This grant builds upon the research from a prior grant: Investigation of Small Molecules to Rescue Lysosomal and GBA Deficiencies in GBA PD
Study Rationale: Individuals with mutations in the GBA1 gene encoding the enzyme β-glucocerebrosidase (GCase) have a higher risk of Parkinson’s disease (PD). Gaucher disease, a rare genetic disease also arises from mutations in GBA1. Both diseases show defects in lysosomes, the cell’s disposal and recycling centers, in part because GCase is unavailable to break down cellular waste. In GBA-associated PD, this deficit impacts neurons’ ability to eliminate toxic alpha-synuclein aggregates. This project will define the mechanisms and pathways that connect the loss of GCase activity to an increase in alpha-synuclein, findings that could lead to identification of new targets for disease-modifying therapeutics.
Hypothesis: We hypothesize that the small molecules that have been used to boost GCase activity and improve lysosomal function in Gaucher’s disease will display disease-modifying activity in GBA-associated PD.

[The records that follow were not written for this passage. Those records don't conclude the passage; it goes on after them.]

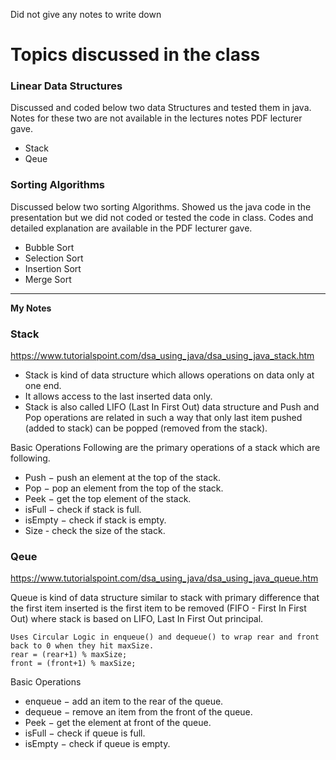 Did not give any notes to write down

# Topics discussed in the class

### Linear Data Structures
Discussed and coded below two data Structures and tested them in java. Notes for these two are not available in the lectures notes PDF lecturer gave.
- Stack
- Qeue

### Sorting Algorithms
Discussed below two sorting Algorithms. Showed us the java code in the presentation but we did not coded or tested the code in class. Codes and detailed explanation are available in the PDF lecturer gave.
- Bubble Sort
- Selection Sort
- Insertion Sort
- Merge Sort

---

**My Notes**

### Stack
https://www.tutorialspoint.com/dsa_using_java/dsa_using_java_stack.htm

- Stack is kind of data structure which allows operations on data only at one end.
- It allows access to the last inserted data only.
- Stack is also called LIFO (Last In First Out) data structure and Push and Pop operations are related in such a way that only last item pushed (added to stack) can be popped (removed from the stack).

Basic Operations
Following are the primary operations of a stack which are following.
- Push − push an element at the top of the stack.
- Pop − pop an element from the top of the stack.
- Peek − get the top element of the stack.
- isFull − check if stack is full.
- isEmpty − check if stack is empty.
- Size - check the size of the stack.

### Qeue
https://www.tutorialspoint.com/dsa_using_java/dsa_using_java_queue.htm

Queue is kind of data structure similar to stack with primary difference that the first item inserted is the first item to be removed (FIFO - First In First Out) where stack is based on LIFO, Last In First Out principal.

```
Uses Circular Logic in enqueue() and dequeue() to wrap rear and front back to 0 when they hit maxSize.
rear = (rear+1) % maxSize;
front = (front+1) % maxSize;
```

Basic Operations

- enqueue − add an item to the rear of the queue.
- dequeue − remove an item from the front of the queue.
- Peek − get the element at front of the queue.
- isFull − check if queue is full.
- isEmpty − check if queue is empty.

Study Design: Using a high-throughput screen on cells derived from people with Gaucher’s disease, we identified small molecules that were able to improve lysosomal function and increase active GCase levels. We will extend our studies to evaluate the ability of our compounds to improve lysosomal function and increase GCase activity in cells from individuals with GBA-associated PD. We will use the compounds to probe changes in protein expression within the cell’s clearance pathway in these cells to determine where they act to produce a beneficial effect.
Impact on Diagnosis/Treatment of Parkinson’s disease: Identification of a disease-modifying treatment would be a significant advancement for for people with GBA-associated PD. Understanding how our compounds increase active GCase and improve lysosomal function in GBA-associated PD has potential to identify new targets for drug discovery.
Next Steps for Development: Compounds will be advanced into preclinical GBA-associated PD models to establish that increasing GCase activity will reduce alpha-synuclein protein accumulation in animals. We will apply medicinal chemistry to optimize our small molecule’s drug-like properties as the first step to develop a disease-modifying treatment for people with GBA-associated PD.